In one recipe, "poêler dans une poêle anti-adhésive" appeared paranthetically after the reader was imperatively directed to "snacker" the beef. The suggests to me that snacker means "to panfry in a non-stick pan," and also suggests to me that it is a word not yet familiar to the general public. Why not just say "poêlé" or even a la plancha, a Spanish term embraced by the Frenching meaning grilled (but not necessarily over an open flame inthe French use of the word)? One reader of the recipe responded to the use of the word by saying, " 'snacké', du verbe sacker? je snacke, nous snackons, etc??? Pourquoi pas "planché" de plancha? alors qu'il s'agit de saisir sur une plaque de cuisson. Merci d'écrire Français." In effect, this Frenchman is questioning the validity of this word, especially in that it is taking the liberty to turn a noun into a verb and then an adjective.

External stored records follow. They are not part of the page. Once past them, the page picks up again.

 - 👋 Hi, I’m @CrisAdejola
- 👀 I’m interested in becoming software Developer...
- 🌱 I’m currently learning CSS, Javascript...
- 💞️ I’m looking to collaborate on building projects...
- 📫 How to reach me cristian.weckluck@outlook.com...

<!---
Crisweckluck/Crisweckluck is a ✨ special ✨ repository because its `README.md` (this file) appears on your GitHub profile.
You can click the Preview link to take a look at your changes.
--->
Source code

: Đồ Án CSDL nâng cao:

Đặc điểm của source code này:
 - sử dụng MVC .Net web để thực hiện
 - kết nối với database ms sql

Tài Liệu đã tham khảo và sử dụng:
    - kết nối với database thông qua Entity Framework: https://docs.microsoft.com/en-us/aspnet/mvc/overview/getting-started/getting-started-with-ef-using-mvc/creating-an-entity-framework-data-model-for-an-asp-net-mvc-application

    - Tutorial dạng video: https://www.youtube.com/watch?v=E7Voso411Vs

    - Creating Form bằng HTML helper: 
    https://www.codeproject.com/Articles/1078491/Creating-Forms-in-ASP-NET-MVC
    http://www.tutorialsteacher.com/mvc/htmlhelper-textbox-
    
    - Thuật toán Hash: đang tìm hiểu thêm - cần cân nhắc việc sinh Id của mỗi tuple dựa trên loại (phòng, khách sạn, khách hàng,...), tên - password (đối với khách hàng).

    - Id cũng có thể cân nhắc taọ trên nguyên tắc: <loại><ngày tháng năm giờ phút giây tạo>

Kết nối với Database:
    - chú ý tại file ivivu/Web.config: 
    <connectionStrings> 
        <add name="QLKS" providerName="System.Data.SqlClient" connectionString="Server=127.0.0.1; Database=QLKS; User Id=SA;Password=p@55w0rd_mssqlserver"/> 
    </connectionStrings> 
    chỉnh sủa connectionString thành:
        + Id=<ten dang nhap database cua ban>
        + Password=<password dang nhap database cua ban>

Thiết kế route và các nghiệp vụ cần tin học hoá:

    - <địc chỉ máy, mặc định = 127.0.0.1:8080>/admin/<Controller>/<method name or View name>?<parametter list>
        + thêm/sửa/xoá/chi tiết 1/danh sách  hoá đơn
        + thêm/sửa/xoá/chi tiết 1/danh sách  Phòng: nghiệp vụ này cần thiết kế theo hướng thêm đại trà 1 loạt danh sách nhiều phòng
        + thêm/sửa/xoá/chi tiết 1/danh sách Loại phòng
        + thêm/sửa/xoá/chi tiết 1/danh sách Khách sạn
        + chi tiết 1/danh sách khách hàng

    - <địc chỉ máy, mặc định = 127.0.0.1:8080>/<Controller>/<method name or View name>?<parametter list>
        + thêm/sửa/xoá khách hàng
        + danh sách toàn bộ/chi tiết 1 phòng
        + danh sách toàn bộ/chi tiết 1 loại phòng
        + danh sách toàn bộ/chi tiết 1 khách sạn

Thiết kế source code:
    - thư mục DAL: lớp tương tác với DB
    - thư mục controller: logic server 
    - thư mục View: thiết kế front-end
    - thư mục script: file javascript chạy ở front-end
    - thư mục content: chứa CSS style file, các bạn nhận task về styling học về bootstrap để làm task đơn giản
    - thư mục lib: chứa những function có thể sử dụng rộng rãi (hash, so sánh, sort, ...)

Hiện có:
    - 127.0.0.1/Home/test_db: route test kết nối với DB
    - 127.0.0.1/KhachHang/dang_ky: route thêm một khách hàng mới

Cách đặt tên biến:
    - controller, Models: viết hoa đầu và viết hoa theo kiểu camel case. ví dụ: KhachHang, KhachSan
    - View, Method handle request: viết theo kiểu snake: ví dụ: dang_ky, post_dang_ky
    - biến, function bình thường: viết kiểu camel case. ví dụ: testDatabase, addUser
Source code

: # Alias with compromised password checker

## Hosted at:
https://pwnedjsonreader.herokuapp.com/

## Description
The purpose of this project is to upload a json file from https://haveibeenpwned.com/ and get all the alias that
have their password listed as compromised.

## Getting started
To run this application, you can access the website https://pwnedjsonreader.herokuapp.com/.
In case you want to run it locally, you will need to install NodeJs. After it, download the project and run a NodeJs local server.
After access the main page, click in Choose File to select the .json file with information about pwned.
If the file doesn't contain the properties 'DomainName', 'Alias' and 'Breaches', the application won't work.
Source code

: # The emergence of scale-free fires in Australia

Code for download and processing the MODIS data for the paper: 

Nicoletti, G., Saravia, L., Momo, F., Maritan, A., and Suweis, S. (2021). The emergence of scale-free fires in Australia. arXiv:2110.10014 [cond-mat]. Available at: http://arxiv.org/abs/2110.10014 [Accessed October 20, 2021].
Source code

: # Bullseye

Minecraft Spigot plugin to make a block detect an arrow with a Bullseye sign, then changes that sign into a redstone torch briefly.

Finally, I have eaten "St. Jacques snackés" and they were cooked to the extent of being what I would consider, "seared," that is lightly browned or crisped but not fully cooked. I associate searing with things like scallops, tuna, and filet mignon, things that are especially tasty when not overcooked. I don't think you would "snacké" a chicken breast. The direct translation of "to sear" in my dictionary is "dessécher." I then looked up "dessécher," which didn't give me "sear," but rather, "to dry or harden." That doesn't sound very appetizing, but in English, "sear" does. Maybe the French are trying to fill a gap in their culinary vocabulary, creating a word that also references not just the cooking vessel and the amount of heat, but also the length of cooking, lending a temporal dimension. Using the English word "snack" is perhaps apropos, as it implies a quick bite something.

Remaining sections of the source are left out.